On March 7-8, 2013, The Roosevelt House Public Policy Institute hosted an academic conference on the Eisenhower presidency entitled, “Ike Reconsidered: Lessons from the Eisenhower Legacy for the 21st Century.” Panels consisting of notable Eisenhower biographers and scholars examined several aspects of the Eisenhower Administration’s foreign and domestic policy, including civil rights, science, highway development, Middle East policy, and nuclear proliferation. Jonathan Fanton set the stage for the second day of the academic conference by remarking on Eisenhower, and his connection to Franklin Roosevelt, below. For more information on “Ike Reconsidered,” click here.

FDR and Eisenhower

I am Jonathan Fanton, Interim Director of the Roosevelt House Public Policy Institute and it is my pleasure to welcome you to the second day of our conference on “Lessons from the Eisenhower Legacy for the 21st Century.”

Among the lessons we will explore today is the importance of balance as a strategy for getting things done, keeping expectations in line with real possibilities, making choices in the present that enhance future opportunities.

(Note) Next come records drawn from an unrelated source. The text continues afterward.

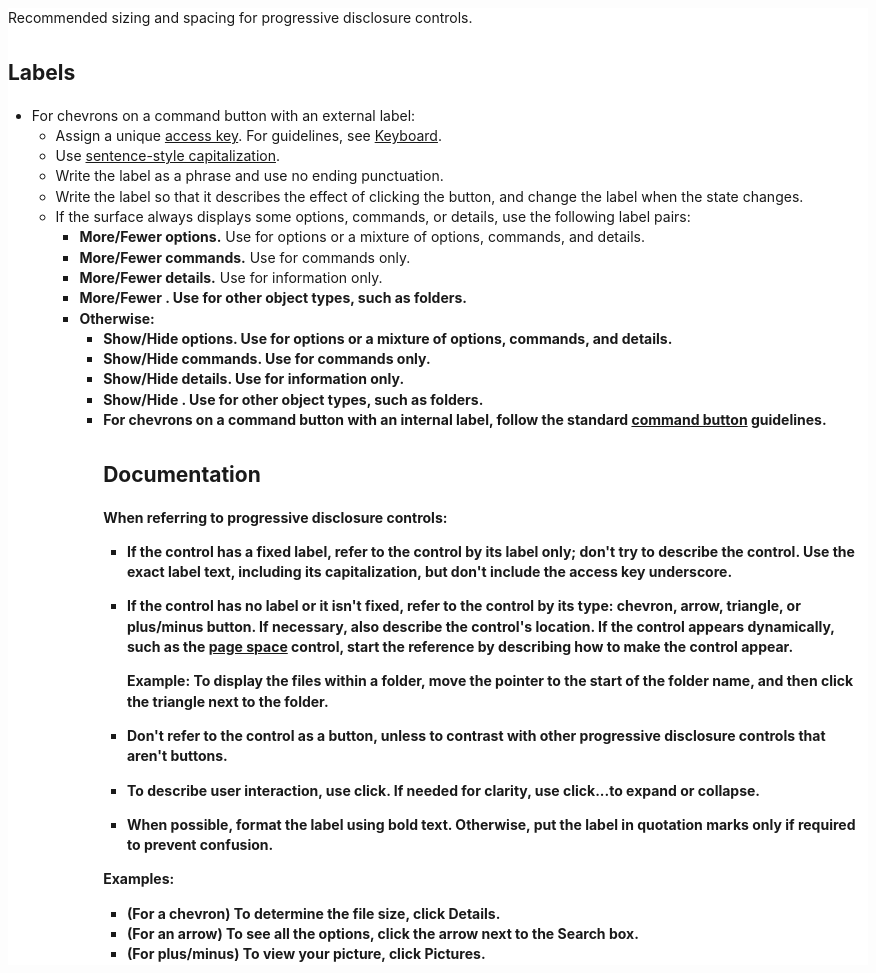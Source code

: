 Recommended sizing and spacing for progressive disclosure controls.

## Labels

-   For chevrons on a command button with an external label:
    -   Assign a unique [access key](glossary.md). For guidelines, see [Keyboard](inter-keyboard.md).
    -   Use [sentence-style capitalization](glossary.md).
    -   Write the label as a phrase and use no ending punctuation.
    -   Write the label so that it describes the effect of clicking the button, and change the label when the state changes.
    -   If the surface always displays some options, commands, or details, use the following label pairs:
        -   **More/Fewer options.** Use for options or a mixture of options, commands, and details.
        -   **More/Fewer commands.** Use for commands only.
        -   **More/Fewer details.** Use for information only.
        -   **More/Fewer <object name>.** Use for other object types, such as folders.
    -   Otherwise:
        -   **Show/Hide options.** Use for options or a mixture of options, commands, and details.
        -   **Show/Hide commands.** Use for commands only.
        -   **Show/Hide details.** Use for information only.
        -   **Show/Hide <object name>.** Use for other object types, such as folders.
-   For chevrons on a command button with an internal label, follow the standard [command button](ctrl-command-buttons.md) guidelines.

## Documentation

When referring to progressive disclosure controls:

-   If the control has a fixed label, refer to the control by its label only; don't try to describe the control. Use the exact label text, including its capitalization, but don't include the access key underscore.
-   If the control has no label or it isn't fixed, refer to the control by its type: chevron, arrow, triangle, or plus/minus button. If necessary, also describe the control's location. If the control appears dynamically, such as the [page space](glossary.md) control, start the reference by describing how to make the control appear.

    **Example:** To display the files within a folder, move the pointer to the start of the folder name, and then click the triangle next to the folder.

-   Don't refer to the control as a button, unless to contrast with other progressive disclosure controls that aren't buttons.
-   To describe user interaction, use click. If needed for clarity, use click...to expand or collapse.
-   When possible, format the label using bold text. Otherwise, put the label in quotation marks only if required to prevent confusion.

Examples:

-   (For a chevron) To determine the file size, click **Details**.
-   (For an arrow) To see all the options, click the arrow next to the **Search** box.
-   (For plus/minus) To view your picture, click **Pictures**.
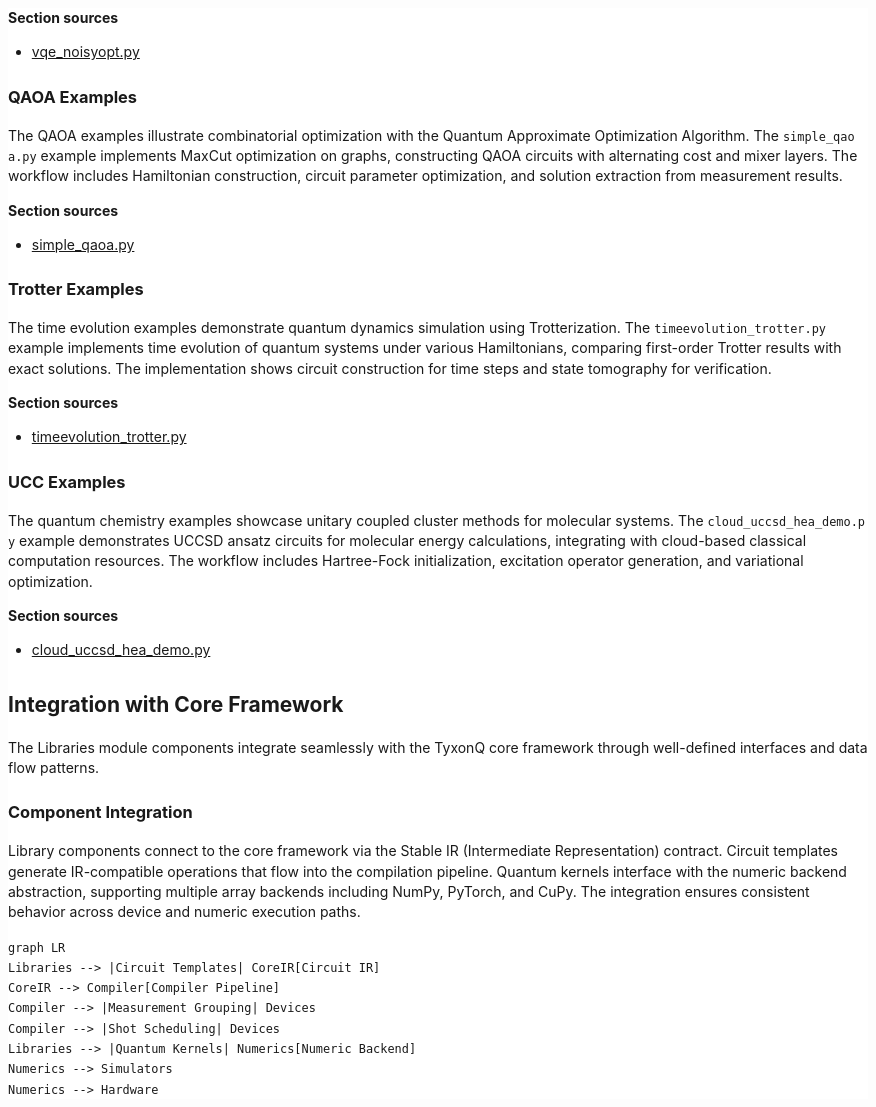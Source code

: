 **Section sources**
- [vqe_noisyopt.py](file://examples/vqe_noisyopt.py#L264-L264)

### QAOA Examples
The QAOA examples illustrate combinatorial optimization with the Quantum Approximate Optimization Algorithm. The `simple_qaoa.py` example implements MaxCut optimization on graphs, constructing QAOA circuits with alternating cost and mixer layers. The workflow includes Hamiltonian construction, circuit parameter optimization, and solution extraction from measurement results.

**Section sources**
- [simple_qaoa.py](file://examples/simple_qaoa.py)

### Trotter Examples
The time evolution examples demonstrate quantum dynamics simulation using Trotterization. The `timeevolution_trotter.py` example implements time evolution of quantum systems under various Hamiltonians, comparing first-order Trotter results with exact solutions. The implementation shows circuit construction for time steps and state tomography for verification.

**Section sources**
- [timeevolution_trotter.py](file://examples/timeevolution_trotter.py)

### UCC Examples
The quantum chemistry examples showcase unitary coupled cluster methods for molecular systems. The `cloud_uccsd_hea_demo.py` example demonstrates UCCSD ansatz circuits for molecular energy calculations, integrating with cloud-based classical computation resources. The workflow includes Hartree-Fock initialization, excitation operator generation, and variational optimization.

**Section sources**
- [cloud_uccsd_hea_demo.py](file://examples/cloud_uccsd_hea_demo.py)

## Integration with Core Framework

The Libraries module components integrate seamlessly with the TyxonQ core framework through well-defined interfaces and data flow patterns.

### Component Integration
Library components connect to the core framework via the Stable IR (Intermediate Representation) contract. Circuit templates generate IR-compatible operations that flow into the compilation pipeline. Quantum kernels interface with the numeric backend abstraction, supporting multiple array backends including NumPy, PyTorch, and CuPy. The integration ensures consistent behavior across device and numeric execution paths.

```mermaid
graph LR
Libraries --> |Circuit Templates| CoreIR[Circuit IR]
CoreIR --> Compiler[Compiler Pipeline]
Compiler --> |Measurement Grouping| Devices
Compiler --> |Shot Scheduling| Devices
Libraries --> |Quantum Kernels| Numerics[Numeric Backend]
Numerics --> Simulators
Numerics --> Hardware
```
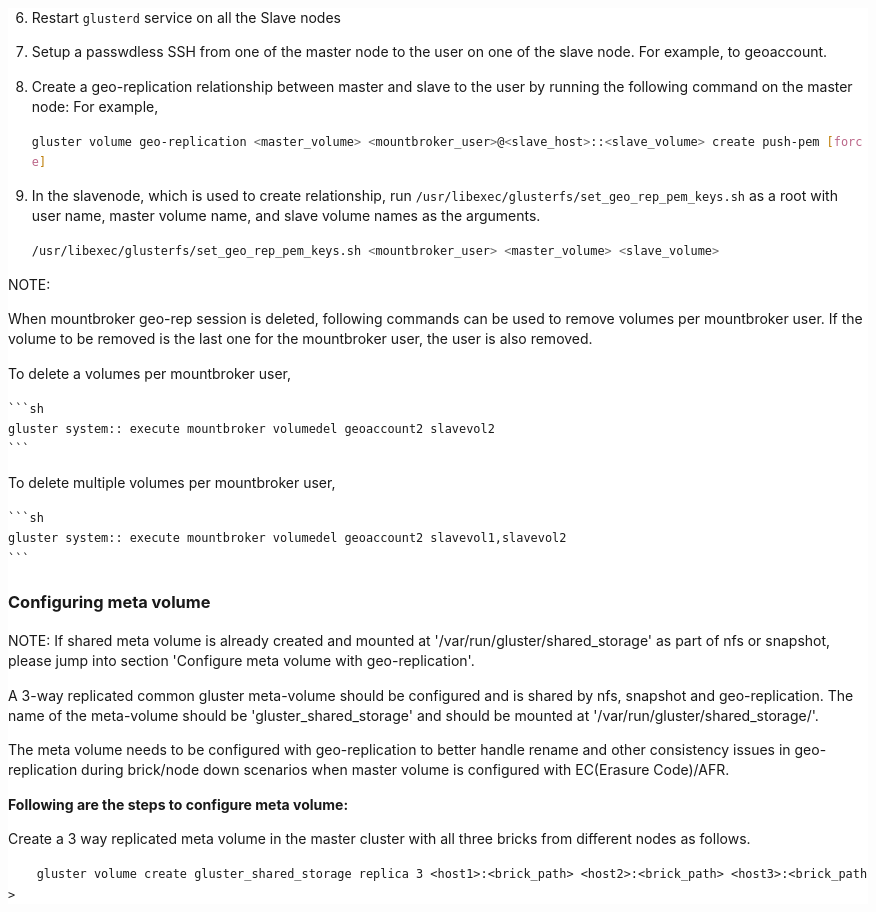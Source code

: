 6. Restart `glusterd` service on all the Slave nodes

7. Setup a passwdless SSH from one of the master node to the user on one of the slave node. For example, to geoaccount.

8. Create a geo-replication relationship between master and slave to the user by running the following command on the master node:
   For example,

    ```sh
    gluster volume geo-replication <master_volume> <mountbroker_user>@<slave_host>::<slave_volume> create push-pem [force]
    ```

9. In the slavenode, which is used to create relationship, run `/usr/libexec/glusterfs/set_geo_rep_pem_keys.sh` as a root with user name, master volume name, and slave volume names as the arguments.

    ```sh
    /usr/libexec/glusterfs/set_geo_rep_pem_keys.sh <mountbroker_user> <master_volume> <slave_volume>
    ```

NOTE:

When mountbroker geo-rep session is deleted, following commands can be used to remove volumes per mountbroker user.
If the volume to be removed is the last one for the mountbroker user, the user is also removed.

To delete a volumes per mountbroker user,

    ```sh
    gluster system:: execute mountbroker volumedel geoaccount2 slavevol2
    ```
To delete multiple volumes per mountbroker user,

    ```sh
    gluster system:: execute mountbroker volumedel geoaccount2 slavevol1,slavevol2
    ```
### Configuring meta volume

NOTE: If shared meta volume is already created and mounted at '/var/run/gluster/shared_storage' as part of nfs or snapshot, please jump into section 'Configure meta volume with geo-replication'.

A 3-way replicated common gluster meta-volume should be configured and is shared by nfs, snapshot and geo-replication. The name of the meta-volume should be 'gluster_shared_storage' and should be mounted at '/var/run/gluster/shared_storage/'.

The meta volume needs to be configured with geo-replication to better handle
rename and other consistency issues in geo-replication during brick/node down
scenarios when master volume is configured with EC(Erasure Code)/AFR.

**Following are the steps to configure meta volume:**

Create a 3 way replicated meta volume in the master cluster with all three bricks from different nodes as follows.

        gluster volume create gluster_shared_storage replica 3 <host1>:<brick_path> <host2>:<brick_path> <host3>:<brick_path>
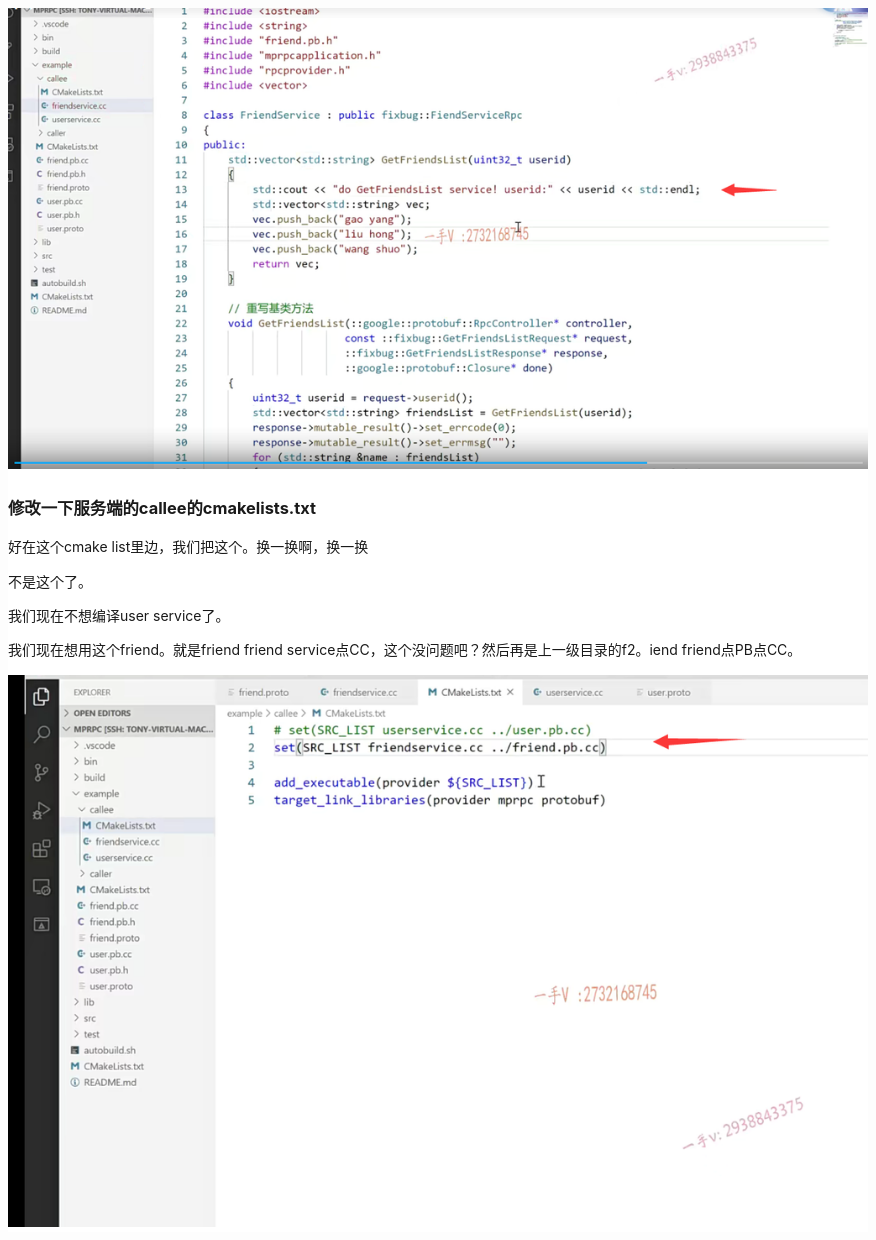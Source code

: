 ![image-20230807184045935](image/image-20230807184045935.png)



### 修改一下服务端的callee的cmakelists.txt

好在这个cmake list里边，我们把这个。换一换啊，换一换

不是这个了。

我们现在不想编译user service了。

我们现在想用这个friend。就是friend friend service点CC，这个没问题吧？然后再是上一级目录的f2。iend friend点PB点CC。

![image-20230807184143648](image/image-20230807184143648.png)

We gather in the homes of Eleanor and Franklin Roosevelt and Franklin’s mother, Sara. Sara built these twin townhouses and gave one to Franklin and Eleanor as a wedding gift in 1908.

This is where the Roosevelts raised their family, Franklin began his law career, recovered from polio, and planned his re-entry into public life as Governor. And it was upstairs in the second floor parlor by the fireplace that he made his first address to the nation as President-elect on November 9, 1932 on NBC radio.

When you walk around be sure to visit FDR’s study, also on the second floor, where the New Deal was shaped, Cabinet secretaries like Frances Perkins recruited, and commitments made to programs like Social Security.

The houses came to Hunter in 1942 after Sara’s death, made possible by an initial gift from Franklin and Eleanor. The houses were an interfaith and student center from then until 1992 when they closed in disrepair.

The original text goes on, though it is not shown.